THE ZAP GUN
Phillip K. Dick. (1928-1982)
Lars Powderdry works for the government as a hypnogogic weapons designer. This takes place in 2005 although the book was written in 1965, so an alternative future is predicated. The idea is that the Wes-bloc and Peep-East (Russia, China, etc.) are at continual odds with each other. After a series of world wars, neither side is willing to initiate physical aggression, so, as a substitute, they both resort to designing weapons which are mocked up in a prototype, but never actually created. The designer for Eastbloc is Lilo Topchev.

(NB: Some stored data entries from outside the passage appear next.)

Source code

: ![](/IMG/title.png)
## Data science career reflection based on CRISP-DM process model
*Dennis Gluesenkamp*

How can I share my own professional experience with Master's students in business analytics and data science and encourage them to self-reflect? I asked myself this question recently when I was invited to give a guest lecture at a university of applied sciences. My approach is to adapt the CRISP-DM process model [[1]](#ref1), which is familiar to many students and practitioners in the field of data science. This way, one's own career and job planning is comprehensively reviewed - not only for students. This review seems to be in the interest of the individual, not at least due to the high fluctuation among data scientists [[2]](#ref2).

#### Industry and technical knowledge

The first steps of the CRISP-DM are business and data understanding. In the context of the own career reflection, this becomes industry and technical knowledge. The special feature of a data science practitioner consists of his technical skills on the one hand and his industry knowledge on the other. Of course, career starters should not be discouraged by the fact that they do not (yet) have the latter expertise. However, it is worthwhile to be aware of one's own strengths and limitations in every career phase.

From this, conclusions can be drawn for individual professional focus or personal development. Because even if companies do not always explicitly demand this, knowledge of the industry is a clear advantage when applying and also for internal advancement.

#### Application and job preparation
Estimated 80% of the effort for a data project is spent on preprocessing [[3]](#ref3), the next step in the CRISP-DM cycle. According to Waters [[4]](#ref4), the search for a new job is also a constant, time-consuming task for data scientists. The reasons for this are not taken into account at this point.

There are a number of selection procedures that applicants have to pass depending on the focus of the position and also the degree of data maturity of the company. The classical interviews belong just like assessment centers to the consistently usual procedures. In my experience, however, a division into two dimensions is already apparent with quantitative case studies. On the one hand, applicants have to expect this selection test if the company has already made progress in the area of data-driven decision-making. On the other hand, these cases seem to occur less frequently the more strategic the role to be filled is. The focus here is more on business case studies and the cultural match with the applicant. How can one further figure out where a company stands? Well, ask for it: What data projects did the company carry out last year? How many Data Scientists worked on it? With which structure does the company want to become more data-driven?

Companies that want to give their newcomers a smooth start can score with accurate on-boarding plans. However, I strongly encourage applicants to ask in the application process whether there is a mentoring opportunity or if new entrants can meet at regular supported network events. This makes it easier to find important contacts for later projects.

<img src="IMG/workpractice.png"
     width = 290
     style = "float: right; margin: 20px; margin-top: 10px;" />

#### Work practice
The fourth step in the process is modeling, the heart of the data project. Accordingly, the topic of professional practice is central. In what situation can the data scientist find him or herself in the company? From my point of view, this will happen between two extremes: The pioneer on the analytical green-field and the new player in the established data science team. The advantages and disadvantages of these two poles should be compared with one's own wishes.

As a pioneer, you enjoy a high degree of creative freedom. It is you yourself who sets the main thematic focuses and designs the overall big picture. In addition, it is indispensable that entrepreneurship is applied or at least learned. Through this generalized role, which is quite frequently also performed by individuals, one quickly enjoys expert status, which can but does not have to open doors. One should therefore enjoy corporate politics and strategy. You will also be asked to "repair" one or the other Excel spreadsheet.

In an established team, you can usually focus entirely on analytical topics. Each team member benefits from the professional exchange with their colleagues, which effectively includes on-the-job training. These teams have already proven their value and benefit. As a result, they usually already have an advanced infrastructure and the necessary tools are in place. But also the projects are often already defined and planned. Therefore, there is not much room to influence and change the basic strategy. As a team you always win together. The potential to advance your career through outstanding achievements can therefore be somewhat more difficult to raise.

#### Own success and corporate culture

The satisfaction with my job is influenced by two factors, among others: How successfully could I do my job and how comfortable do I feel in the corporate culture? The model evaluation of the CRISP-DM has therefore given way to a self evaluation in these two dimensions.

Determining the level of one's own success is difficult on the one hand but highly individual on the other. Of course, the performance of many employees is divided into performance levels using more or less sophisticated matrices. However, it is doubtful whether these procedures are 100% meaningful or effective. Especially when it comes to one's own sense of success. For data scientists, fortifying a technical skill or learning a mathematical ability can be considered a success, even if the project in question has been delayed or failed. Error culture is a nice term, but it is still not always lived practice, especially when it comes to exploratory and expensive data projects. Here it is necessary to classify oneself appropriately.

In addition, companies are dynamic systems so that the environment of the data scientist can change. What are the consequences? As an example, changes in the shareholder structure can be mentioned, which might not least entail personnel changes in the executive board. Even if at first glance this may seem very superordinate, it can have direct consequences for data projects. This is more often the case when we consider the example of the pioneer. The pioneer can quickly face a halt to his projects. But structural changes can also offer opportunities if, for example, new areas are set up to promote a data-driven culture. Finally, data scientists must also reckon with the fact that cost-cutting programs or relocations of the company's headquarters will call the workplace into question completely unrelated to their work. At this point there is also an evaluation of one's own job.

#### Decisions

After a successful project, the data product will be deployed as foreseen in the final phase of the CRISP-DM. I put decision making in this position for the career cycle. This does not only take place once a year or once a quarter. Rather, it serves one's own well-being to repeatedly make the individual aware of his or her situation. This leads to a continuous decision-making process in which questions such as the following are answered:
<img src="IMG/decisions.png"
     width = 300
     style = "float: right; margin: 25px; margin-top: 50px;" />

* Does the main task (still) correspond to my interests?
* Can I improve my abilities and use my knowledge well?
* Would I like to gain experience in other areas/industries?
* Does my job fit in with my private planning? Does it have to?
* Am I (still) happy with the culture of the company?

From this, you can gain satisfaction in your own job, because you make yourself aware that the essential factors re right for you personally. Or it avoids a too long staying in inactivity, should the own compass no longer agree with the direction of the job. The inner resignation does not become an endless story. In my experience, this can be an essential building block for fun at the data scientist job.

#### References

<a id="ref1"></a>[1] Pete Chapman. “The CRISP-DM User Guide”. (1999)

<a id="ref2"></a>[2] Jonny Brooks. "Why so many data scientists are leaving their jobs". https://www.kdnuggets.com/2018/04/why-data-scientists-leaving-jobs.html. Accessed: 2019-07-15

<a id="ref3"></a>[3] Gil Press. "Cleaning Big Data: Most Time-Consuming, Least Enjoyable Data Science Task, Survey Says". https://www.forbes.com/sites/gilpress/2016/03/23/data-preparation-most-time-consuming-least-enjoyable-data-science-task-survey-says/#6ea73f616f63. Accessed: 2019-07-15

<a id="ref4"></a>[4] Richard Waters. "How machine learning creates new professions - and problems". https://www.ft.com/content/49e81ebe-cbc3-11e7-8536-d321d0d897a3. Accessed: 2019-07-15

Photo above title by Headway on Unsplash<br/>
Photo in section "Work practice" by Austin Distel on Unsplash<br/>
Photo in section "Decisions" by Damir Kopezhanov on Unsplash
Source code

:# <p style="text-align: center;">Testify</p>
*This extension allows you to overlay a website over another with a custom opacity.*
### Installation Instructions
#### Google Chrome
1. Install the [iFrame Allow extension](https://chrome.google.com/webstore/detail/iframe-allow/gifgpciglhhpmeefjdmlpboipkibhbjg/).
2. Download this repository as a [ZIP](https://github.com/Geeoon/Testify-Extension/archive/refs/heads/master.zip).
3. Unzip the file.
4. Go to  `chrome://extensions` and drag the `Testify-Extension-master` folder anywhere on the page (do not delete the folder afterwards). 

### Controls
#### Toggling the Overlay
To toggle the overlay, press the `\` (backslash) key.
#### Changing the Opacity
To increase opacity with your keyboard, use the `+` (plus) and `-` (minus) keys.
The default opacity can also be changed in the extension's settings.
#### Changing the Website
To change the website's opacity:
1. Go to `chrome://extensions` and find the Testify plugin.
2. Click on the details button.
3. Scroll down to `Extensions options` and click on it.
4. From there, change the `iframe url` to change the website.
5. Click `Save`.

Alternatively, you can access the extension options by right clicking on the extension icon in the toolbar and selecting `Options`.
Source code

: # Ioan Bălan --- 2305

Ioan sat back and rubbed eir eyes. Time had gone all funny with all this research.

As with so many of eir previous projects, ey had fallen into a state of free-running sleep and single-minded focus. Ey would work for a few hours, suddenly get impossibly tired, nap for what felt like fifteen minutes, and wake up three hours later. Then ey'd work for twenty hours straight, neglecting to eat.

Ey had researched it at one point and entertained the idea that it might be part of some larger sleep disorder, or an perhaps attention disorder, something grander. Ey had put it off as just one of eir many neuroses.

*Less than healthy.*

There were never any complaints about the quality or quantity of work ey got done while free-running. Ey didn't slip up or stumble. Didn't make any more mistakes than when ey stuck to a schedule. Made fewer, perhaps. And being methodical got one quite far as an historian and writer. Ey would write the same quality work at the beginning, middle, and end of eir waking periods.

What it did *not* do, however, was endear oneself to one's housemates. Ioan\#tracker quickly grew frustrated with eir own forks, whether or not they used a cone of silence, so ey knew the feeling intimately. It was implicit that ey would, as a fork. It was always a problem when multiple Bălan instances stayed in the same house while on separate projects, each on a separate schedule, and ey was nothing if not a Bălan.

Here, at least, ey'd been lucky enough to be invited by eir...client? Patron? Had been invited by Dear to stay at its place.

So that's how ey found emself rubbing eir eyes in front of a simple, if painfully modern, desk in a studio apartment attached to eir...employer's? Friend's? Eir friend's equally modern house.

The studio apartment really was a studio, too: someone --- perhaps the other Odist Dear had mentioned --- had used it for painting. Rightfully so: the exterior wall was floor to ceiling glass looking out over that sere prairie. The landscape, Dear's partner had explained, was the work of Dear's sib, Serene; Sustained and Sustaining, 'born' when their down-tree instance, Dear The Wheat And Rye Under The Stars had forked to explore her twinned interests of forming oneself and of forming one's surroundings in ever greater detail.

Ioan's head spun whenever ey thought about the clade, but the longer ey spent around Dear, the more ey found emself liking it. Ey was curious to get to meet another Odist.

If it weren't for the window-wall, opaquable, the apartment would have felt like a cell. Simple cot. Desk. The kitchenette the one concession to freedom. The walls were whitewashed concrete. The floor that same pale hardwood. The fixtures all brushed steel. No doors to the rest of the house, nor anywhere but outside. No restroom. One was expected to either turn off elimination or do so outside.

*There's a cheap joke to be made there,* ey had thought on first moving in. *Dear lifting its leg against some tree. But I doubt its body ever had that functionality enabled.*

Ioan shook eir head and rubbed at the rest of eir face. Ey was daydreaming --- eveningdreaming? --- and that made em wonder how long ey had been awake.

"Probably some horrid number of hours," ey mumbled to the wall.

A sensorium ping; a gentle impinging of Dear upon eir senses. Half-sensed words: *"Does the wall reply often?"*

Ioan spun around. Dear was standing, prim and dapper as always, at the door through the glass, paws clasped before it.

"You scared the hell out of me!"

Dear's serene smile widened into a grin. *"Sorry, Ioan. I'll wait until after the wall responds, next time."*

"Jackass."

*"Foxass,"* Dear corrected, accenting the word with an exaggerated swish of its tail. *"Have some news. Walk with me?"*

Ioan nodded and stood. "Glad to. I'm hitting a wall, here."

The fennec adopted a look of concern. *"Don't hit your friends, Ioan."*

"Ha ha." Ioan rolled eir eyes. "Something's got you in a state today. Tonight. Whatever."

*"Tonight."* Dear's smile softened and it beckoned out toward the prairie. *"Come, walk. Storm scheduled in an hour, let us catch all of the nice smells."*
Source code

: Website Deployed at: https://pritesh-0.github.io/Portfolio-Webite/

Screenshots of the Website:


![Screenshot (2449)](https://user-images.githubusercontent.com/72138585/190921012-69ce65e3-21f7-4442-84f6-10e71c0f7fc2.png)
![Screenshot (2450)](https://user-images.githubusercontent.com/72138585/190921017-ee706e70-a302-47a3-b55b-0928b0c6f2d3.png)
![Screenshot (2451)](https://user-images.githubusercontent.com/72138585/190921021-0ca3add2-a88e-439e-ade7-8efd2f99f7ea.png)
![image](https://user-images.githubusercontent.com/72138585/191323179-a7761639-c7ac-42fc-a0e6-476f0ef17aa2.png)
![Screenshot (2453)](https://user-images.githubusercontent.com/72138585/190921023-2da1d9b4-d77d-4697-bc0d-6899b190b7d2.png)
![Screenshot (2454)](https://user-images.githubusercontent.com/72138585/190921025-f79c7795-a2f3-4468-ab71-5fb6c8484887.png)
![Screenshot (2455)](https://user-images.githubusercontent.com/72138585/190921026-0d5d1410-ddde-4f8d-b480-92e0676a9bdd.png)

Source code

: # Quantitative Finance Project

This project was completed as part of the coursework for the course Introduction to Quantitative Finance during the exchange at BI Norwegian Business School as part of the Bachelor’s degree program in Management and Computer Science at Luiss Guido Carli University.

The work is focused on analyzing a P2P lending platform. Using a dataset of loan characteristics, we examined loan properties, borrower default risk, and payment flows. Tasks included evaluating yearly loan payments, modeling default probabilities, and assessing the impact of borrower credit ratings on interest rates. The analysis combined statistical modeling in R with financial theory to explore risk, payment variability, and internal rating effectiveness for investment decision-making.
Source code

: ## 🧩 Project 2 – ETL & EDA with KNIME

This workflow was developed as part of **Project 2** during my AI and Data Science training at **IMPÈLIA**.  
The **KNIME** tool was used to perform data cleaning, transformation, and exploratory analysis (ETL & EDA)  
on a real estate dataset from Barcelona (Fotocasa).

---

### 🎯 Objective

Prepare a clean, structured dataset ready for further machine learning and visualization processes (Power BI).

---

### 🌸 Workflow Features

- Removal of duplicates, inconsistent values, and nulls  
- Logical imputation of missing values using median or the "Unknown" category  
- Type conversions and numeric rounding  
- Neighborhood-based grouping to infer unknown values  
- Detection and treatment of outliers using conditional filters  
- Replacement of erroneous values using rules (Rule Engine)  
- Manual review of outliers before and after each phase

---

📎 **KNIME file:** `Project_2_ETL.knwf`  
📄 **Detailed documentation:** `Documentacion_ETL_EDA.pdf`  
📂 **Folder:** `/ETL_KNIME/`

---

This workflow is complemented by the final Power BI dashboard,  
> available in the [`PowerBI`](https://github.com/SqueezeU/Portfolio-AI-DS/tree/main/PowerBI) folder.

With the aid of specialized drugs, the two psychically sensitive operators enter a kind of drug-induced trance, in which they envision the proposed weapons and simultaneously draw the blueprints of said weapons on paper. In the West, the plans are shipped to the Lanferman productions site which underlies all of California from San Francisco to Los Angeles. It's buried, for secrecy and safety. The Peep-East bloc has a similar facility.
In addition the government of both sides is controlled by the Military. In Washington D.C., below the Military "Festung" (fortress), lies the Kremlin, a secret chamber in which the civilian "concomody" meets to oversee the functions of the government. There are six concomody members who hold the position for life and are only replaced upon the decease of one of them. The collective members of the government as a whole are referred to as "cogs", after "cognoscenti" (experts); cog is also another term for a cheat or a liar, as in dice play or the cup and pea game.
Anyway, the story opens with Lars complaining about not being able to go to Paris to see his girl friend. As well, he is trying to cope with his sense of guilt over his meaningless job whose sole purpose involves keeping the public misinformed about the country's armament status. Some of the weapons he has dreamed up are the Garbage Can Banger, the Sheep Dip Isolator (very stinky), the Civic Notification Distorter (changes people into rugs) and the Evolution Gun, intended to displace the human race two billion years into the past.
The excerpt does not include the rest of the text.